# Material shown:
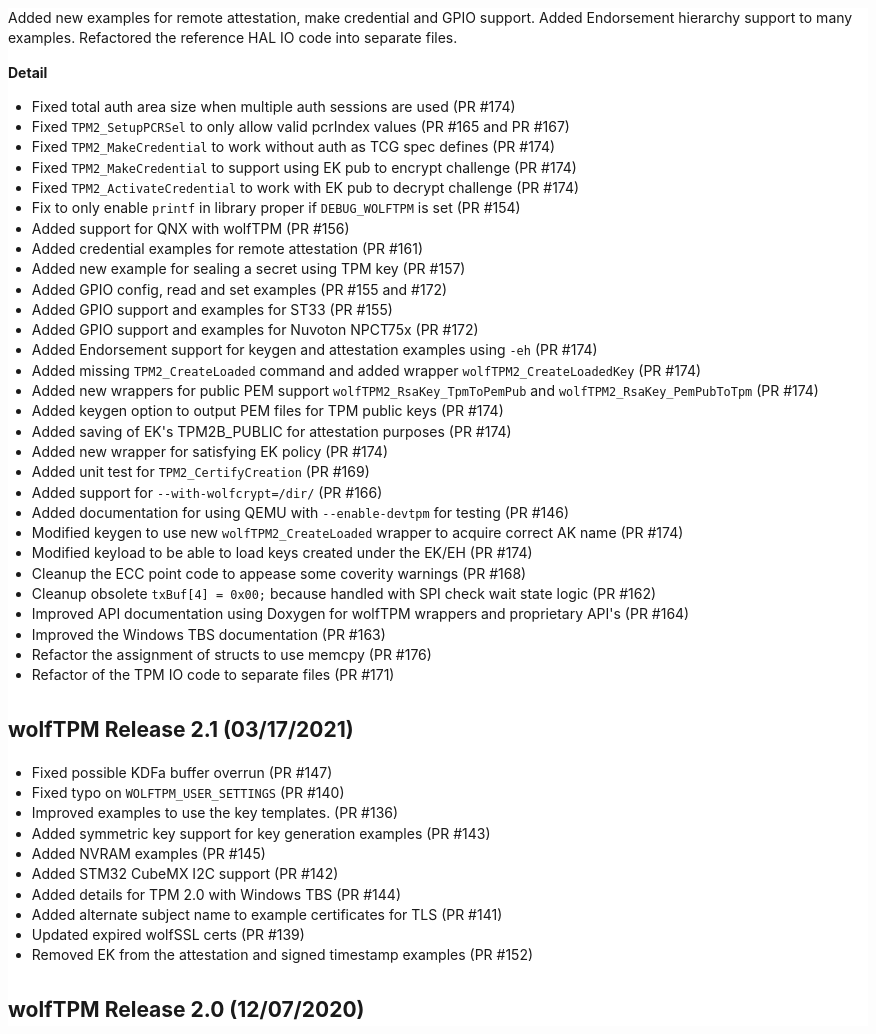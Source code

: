 Added new examples for remote attestation, make credential and GPIO support. Added Endorsement hierarchy support to many examples. Refactored the reference HAL IO code into separate files.

**Detail**

* Fixed total auth area size when multiple auth sessions are used (PR #174)
* Fixed `TPM2_SetupPCRSel` to only allow valid pcrIndex values (PR #165 and PR #167)
* Fixed `TPM2_MakeCredential` to work without auth as TCG spec defines (PR #174)
* Fixed `TPM2_MakeCredential` to support using EK pub to encrypt challenge (PR #174)
* Fixed `TPM2_ActivateCredential` to work with EK pub to decrypt challenge (PR #174)
* Fix to only enable `printf` in library proper if `DEBUG_WOLFTPM` is set (PR #154)
* Added support for QNX with wolfTPM (PR #156)
* Added credential examples for remote attestation (PR #161)
* Added new example for sealing a secret using TPM key (PR #157)
* Added GPIO config, read and set examples (PR #155 and #172)
* Added GPIO support and examples for ST33 (PR #155)
* Added GPIO support and examples for Nuvoton NPCT75x (PR #172)
* Added Endorsement support for keygen and attestation examples using `-eh` (PR #174)
* Added missing `TPM2_CreateLoaded` command and added wrapper `wolfTPM2_CreateLoadedKey` (PR #174)
* Added new wrappers for public PEM support `wolfTPM2_RsaKey_TpmToPemPub` and `wolfTPM2_RsaKey_PemPubToTpm` (PR #174)
* Added keygen option to output PEM files for TPM public keys (PR #174)
* Added saving of EK's TPM2B_PUBLIC for attestation purposes (PR #174)
* Added new wrapper for satisfying EK policy (PR #174)
* Added unit test for `TPM2_CertifyCreation` (PR #169)
* Added support for `--with-wolfcrypt=/dir/` (PR #166)
* Added documentation for using QEMU with `--enable-devtpm` for testing (PR #146)
* Modified keygen to use new `wolfTPM2_CreateLoaded` wrapper to acquire correct AK name (PR #174)
* Modified keyload to be able to load keys created under the EK/EH (PR #174)
* Cleanup the ECC point code to appease some coverity warnings (PR #168)
* Cleanup obsolete `txBuf[4] = 0x00;` because handled with SPI check wait state logic (PR #162)
* Improved API documentation using Doxygen for wolfTPM wrappers and proprietary API's (PR #164)
* Improved the Windows TBS documentation (PR #163)
* Refactor the assignment of structs to use memcpy (PR #176)
* Refactor of the TPM IO code to separate files (PR #171)


## wolfTPM Release 2.1 (03/17/2021)

* Fixed possible KDFa buffer overrun (PR #147)
* Fixed typo on `WOLFTPM_USER_SETTINGS` (PR #140)
* Improved examples to use the key templates. (PR #136)
* Added symmetric key support for key generation examples (PR #143)
* Added NVRAM examples (PR #145)
* Added STM32 CubeMX I2C support (PR #142)
* Added details for TPM 2.0 with Windows TBS (PR #144)
* Added alternate subject name to example certificates for TLS (PR #141)
* Updated expired wolfSSL certs (PR #139)
* Removed EK from the attestation and signed timestamp examples (PR #152)


## wolfTPM Release 2.0 (12/07/2020)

# Problem to work on:
In the material above, transcribe exactly the lines beginning at the one with "ST33 (PR #155)" and ending at the one with "name (PR #174)", both included.

# Reply to the task:
* Added GPIO support and examples for ST33 (PR #155)
* Added GPIO support and examples for Nuvoton NPCT75x (PR #172)
* Added Endorsement support for keygen and attestation examples using `-eh` (PR #174)
* Added missing `TPM2_CreateLoaded` command and added wrapper `wolfTPM2_CreateLoadedKey` (PR #174)
* Added new wrappers for public PEM support `wolfTPM2_RsaKey_TpmToPemPub` and `wolfTPM2_RsaKey_PemPubToTpm` (PR #174)
* Added keygen option to output PEM files for TPM public keys (PR #174)
* Added saving of EK's TPM2B_PUBLIC for attestation purposes (PR #174)
* Added new wrapper for satisfying EK policy (PR #174)
* Added unit test for `TPM2_CertifyCreation` (PR #169)
* Added support for `--with-wolfcrypt=/dir/` (PR #166)
* Added documentation for using QEMU with `--enable-devtpm` for testing (PR #146)
* Modified keygen to use new `wolfTPM2_CreateLoaded` wrapper to acquire correct AK name (PR #174)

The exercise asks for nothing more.